Phoenix doesn’t actually know if Luke has a bedtime. But even if he doesn’t, it’s got to be at least two in the morning now, and the last thing he wants on the investigation tomorrow is a cranky thirteen-year-old.
Luke lets out a laugh, and Phoenix congratulates himself at being able to deflect the boy’s misplaced guilt (hopefully for long enough that he stops feeling it).
“...I think I want to go back to bed.”
Given that he’s almost falling asleep on the street as it is, Phoenix agrees. And so he leads Luke back inside, trying to ignore the cobblestone-shaped imprints in his own legs and the stiffness in his back.
(Why, even in a town where magic happens, can he still not catch a break from his own joint pain? Is the Storyteller writing a new chapter where Phoenix suffers from back aches so badly he can’t continue the investigation?)
Before he can even try to get into bed, though, he feels a nervous tug at his hand.
It’s Luke, looking up at him, awkwardly shifting on his feet like he wants to ask something.
“...Can I have a go with the Magatama?”
Phoenix doesn’t want to just refuse him outright, but at the end of the day, it is a sacred charm.
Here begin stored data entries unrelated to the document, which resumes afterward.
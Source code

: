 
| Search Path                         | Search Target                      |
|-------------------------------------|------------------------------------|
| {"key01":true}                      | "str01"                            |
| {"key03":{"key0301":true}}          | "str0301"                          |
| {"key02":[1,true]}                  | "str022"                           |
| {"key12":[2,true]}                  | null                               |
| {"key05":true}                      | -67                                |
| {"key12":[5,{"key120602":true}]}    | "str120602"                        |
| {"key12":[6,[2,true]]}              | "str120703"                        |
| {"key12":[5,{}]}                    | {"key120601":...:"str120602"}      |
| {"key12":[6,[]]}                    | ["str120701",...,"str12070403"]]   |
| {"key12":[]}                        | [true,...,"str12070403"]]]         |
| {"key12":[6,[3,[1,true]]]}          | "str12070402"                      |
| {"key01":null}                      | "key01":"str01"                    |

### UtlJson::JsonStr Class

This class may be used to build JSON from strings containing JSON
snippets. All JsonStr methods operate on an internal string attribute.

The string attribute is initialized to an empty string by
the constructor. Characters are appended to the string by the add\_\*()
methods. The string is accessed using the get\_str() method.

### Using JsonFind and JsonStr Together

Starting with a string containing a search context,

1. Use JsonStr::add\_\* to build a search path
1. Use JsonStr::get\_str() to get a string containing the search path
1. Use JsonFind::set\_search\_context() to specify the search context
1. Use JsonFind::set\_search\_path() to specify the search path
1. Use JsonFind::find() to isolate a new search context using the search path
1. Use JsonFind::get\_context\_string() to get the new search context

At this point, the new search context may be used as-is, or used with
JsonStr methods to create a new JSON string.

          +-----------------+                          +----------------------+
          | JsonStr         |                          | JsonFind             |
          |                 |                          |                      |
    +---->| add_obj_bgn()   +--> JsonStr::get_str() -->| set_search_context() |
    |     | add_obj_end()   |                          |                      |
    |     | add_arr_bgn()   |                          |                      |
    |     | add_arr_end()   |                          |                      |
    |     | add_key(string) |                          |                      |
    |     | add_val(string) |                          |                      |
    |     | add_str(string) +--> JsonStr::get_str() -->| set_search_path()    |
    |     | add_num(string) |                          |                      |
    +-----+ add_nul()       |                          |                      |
And he doesn’t trust Luke not to ask something stupid.
“No,” Phoenix says, and flops onto his bed with all the grace of Emeer Punchenbaug tripping over a rock and landing on his face in the middle of a crime scene.
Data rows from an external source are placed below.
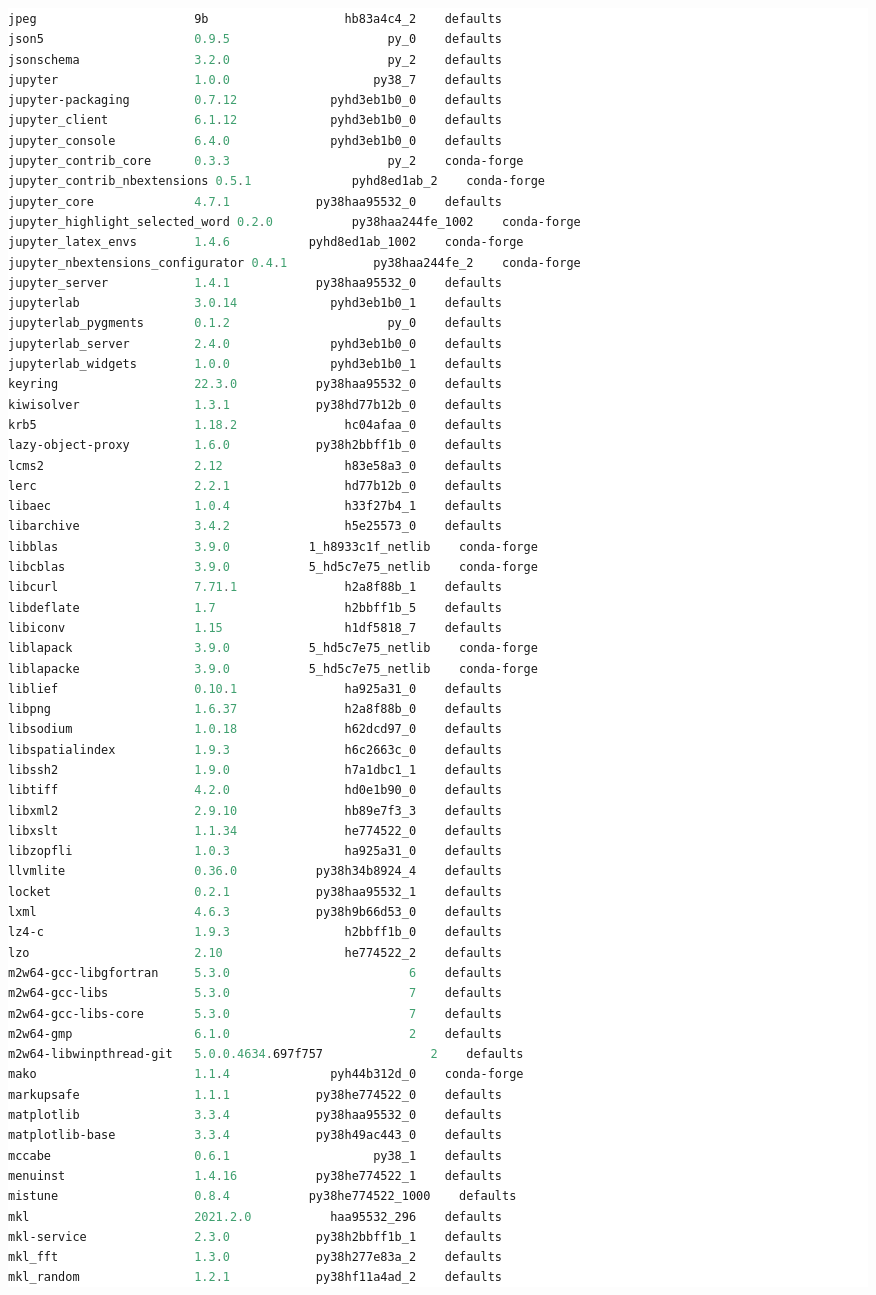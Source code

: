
 ```PowerShell
jpeg                      9b                   hb83a4c4_2    defaults
json5                     0.9.5                      py_0    defaults
jsonschema                3.2.0                      py_2    defaults
jupyter                   1.0.0                    py38_7    defaults
jupyter-packaging         0.7.12             pyhd3eb1b0_0    defaults
jupyter_client            6.1.12             pyhd3eb1b0_0    defaults
jupyter_console           6.4.0              pyhd3eb1b0_0    defaults
jupyter_contrib_core      0.3.3                      py_2    conda-forge
jupyter_contrib_nbextensions 0.5.1              pyhd8ed1ab_2    conda-forge
jupyter_core              4.7.1            py38haa95532_0    defaults
jupyter_highlight_selected_word 0.2.0           py38haa244fe_1002    conda-forge
jupyter_latex_envs        1.4.6           pyhd8ed1ab_1002    conda-forge
jupyter_nbextensions_configurator 0.4.1            py38haa244fe_2    conda-forge
jupyter_server            1.4.1            py38haa95532_0    defaults
jupyterlab                3.0.14             pyhd3eb1b0_1    defaults
jupyterlab_pygments       0.1.2                      py_0    defaults
jupyterlab_server         2.4.0              pyhd3eb1b0_0    defaults
jupyterlab_widgets        1.0.0              pyhd3eb1b0_1    defaults
keyring                   22.3.0           py38haa95532_0    defaults
kiwisolver                1.3.1            py38hd77b12b_0    defaults
krb5                      1.18.2               hc04afaa_0    defaults
lazy-object-proxy         1.6.0            py38h2bbff1b_0    defaults
lcms2                     2.12                 h83e58a3_0    defaults
lerc                      2.2.1                hd77b12b_0    defaults
libaec                    1.0.4                h33f27b4_1    defaults
libarchive                3.4.2                h5e25573_0    defaults
libblas                   3.9.0           1_h8933c1f_netlib    conda-forge
libcblas                  3.9.0           5_hd5c7e75_netlib    conda-forge
libcurl                   7.71.1               h2a8f88b_1    defaults
libdeflate                1.7                  h2bbff1b_5    defaults
libiconv                  1.15                 h1df5818_7    defaults
liblapack                 3.9.0           5_hd5c7e75_netlib    conda-forge
liblapacke                3.9.0           5_hd5c7e75_netlib    conda-forge
liblief                   0.10.1               ha925a31_0    defaults
libpng                    1.6.37               h2a8f88b_0    defaults
libsodium                 1.0.18               h62dcd97_0    defaults
libspatialindex           1.9.3                h6c2663c_0    defaults
libssh2                   1.9.0                h7a1dbc1_1    defaults
libtiff                   4.2.0                hd0e1b90_0    defaults
libxml2                   2.9.10               hb89e7f3_3    defaults
libxslt                   1.1.34               he774522_0    defaults
libzopfli                 1.0.3                ha925a31_0    defaults
llvmlite                  0.36.0           py38h34b8924_4    defaults
locket                    0.2.1            py38haa95532_1    defaults
lxml                      4.6.3            py38h9b66d53_0    defaults
lz4-c                     1.9.3                h2bbff1b_0    defaults
lzo                       2.10                 he774522_2    defaults
m2w64-gcc-libgfortran     5.3.0                         6    defaults
m2w64-gcc-libs            5.3.0                         7    defaults
m2w64-gcc-libs-core       5.3.0                         7    defaults
m2w64-gmp                 6.1.0                         2    defaults
m2w64-libwinpthread-git   5.0.0.4634.697f757               2    defaults
mako                      1.1.4              pyh44b312d_0    conda-forge
markupsafe                1.1.1            py38he774522_0    defaults
matplotlib                3.3.4            py38haa95532_0    defaults
matplotlib-base           3.3.4            py38h49ac443_0    defaults
mccabe                    0.6.1                    py38_1    defaults
menuinst                  1.4.16           py38he774522_1    defaults
mistune                   0.8.4           py38he774522_1000    defaults
mkl                       2021.2.0           haa95532_296    defaults
mkl-service               2.3.0            py38h2bbff1b_1    defaults
mkl_fft                   1.3.0            py38h277e83a_2    defaults
mkl_random                1.2.1            py38hf11a4ad_2    defaults
```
“Please? Just one question and then I’ll give it back, I promise. I just want to see the psych locks. And call people out on lying. And learn all their deepest darkest secrets. But not in, like, an evil way, or anything, I just-”
Phoenix shoves his pillow over his head, muffling his ears as best he can. “I’m asleep. I can’t hear you.”
“I don’t even need the Magatama to know you’re lying, Mr Wright!”
“Oh? Then I guess you don’t need to use it at all.”
Then comes a sequence of noises: Luke groaning, then climbing up to his own bed, climbing back down, smacking Phoenix with a pillow, and then finally climbing back up to his bed again and settling down.
Phoenix doesn’t exactly appreciate being smacked with a pillow by a thirteen-year-old - but at least he’s managed to take Luke’s mind off of the grief, and off of his past.
He congratulates himself on his excellent babysitting skills and then promptly falls asleep, snoring obnoxiously loudly into the pillow.